"""

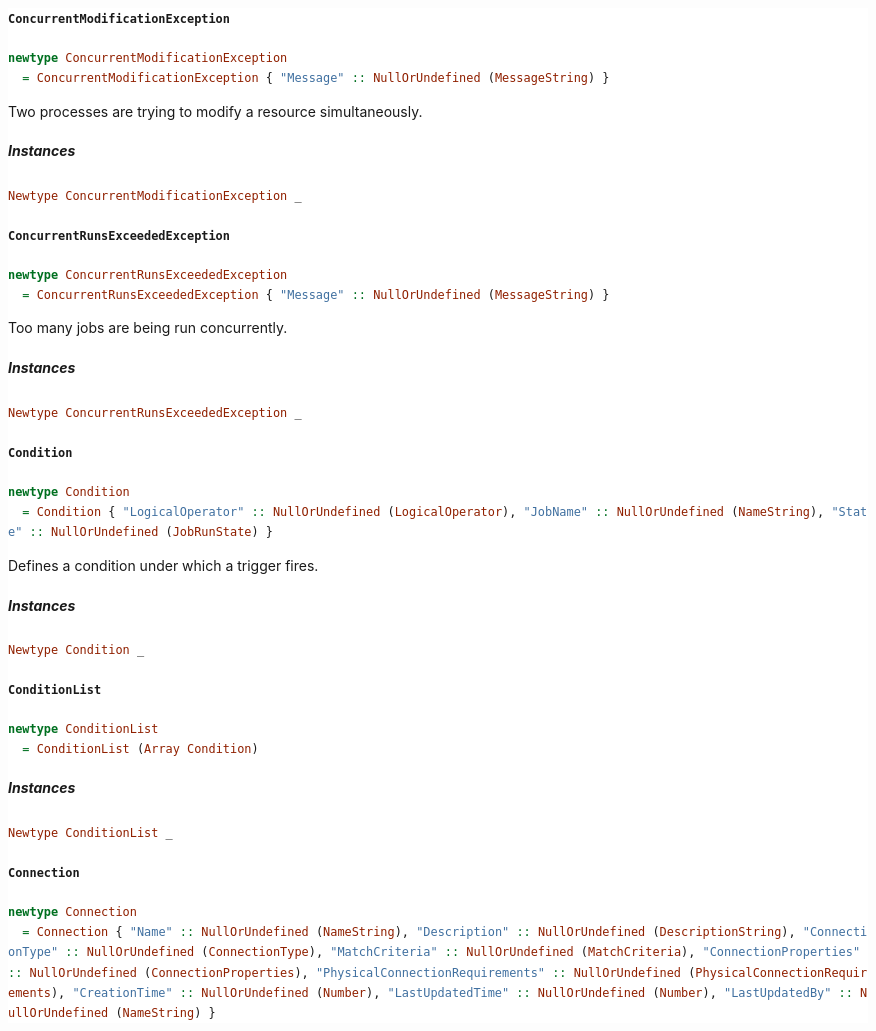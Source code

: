 #### `ConcurrentModificationException`

``` purescript
newtype ConcurrentModificationException
  = ConcurrentModificationException { "Message" :: NullOrUndefined (MessageString) }
```

<p>Two processes are trying to modify a resource simultaneously.</p>

##### Instances
``` purescript
Newtype ConcurrentModificationException _
```

#### `ConcurrentRunsExceededException`

``` purescript
newtype ConcurrentRunsExceededException
  = ConcurrentRunsExceededException { "Message" :: NullOrUndefined (MessageString) }
```

<p>Too many jobs are being run concurrently.</p>

##### Instances
``` purescript
Newtype ConcurrentRunsExceededException _
```

#### `Condition`

``` purescript
newtype Condition
  = Condition { "LogicalOperator" :: NullOrUndefined (LogicalOperator), "JobName" :: NullOrUndefined (NameString), "State" :: NullOrUndefined (JobRunState) }
```

<p>Defines a condition under which a trigger fires.</p>

##### Instances
``` purescript
Newtype Condition _
```

#### `ConditionList`

``` purescript
newtype ConditionList
  = ConditionList (Array Condition)
```

##### Instances
``` purescript
Newtype ConditionList _
```

#### `Connection`

``` purescript
newtype Connection
  = Connection { "Name" :: NullOrUndefined (NameString), "Description" :: NullOrUndefined (DescriptionString), "ConnectionType" :: NullOrUndefined (ConnectionType), "MatchCriteria" :: NullOrUndefined (MatchCriteria), "ConnectionProperties" :: NullOrUndefined (ConnectionProperties), "PhysicalConnectionRequirements" :: NullOrUndefined (PhysicalConnectionRequirements), "CreationTime" :: NullOrUndefined (Number), "LastUpdatedTime" :: NullOrUndefined (Number), "LastUpdatedBy" :: NullOrUndefined (NameString) }
```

"""

__EXERCISE__. Note every line of the entries in which "Message" appears, and copy it down.

__RESPONSE TO THE EXERCISE__.
  = ConcurrentModificationException { "Message" :: NullOrUndefined (MessageString) }
  = ConcurrentRunsExceededException { "Message" :: NullOrUndefined (MessageString) }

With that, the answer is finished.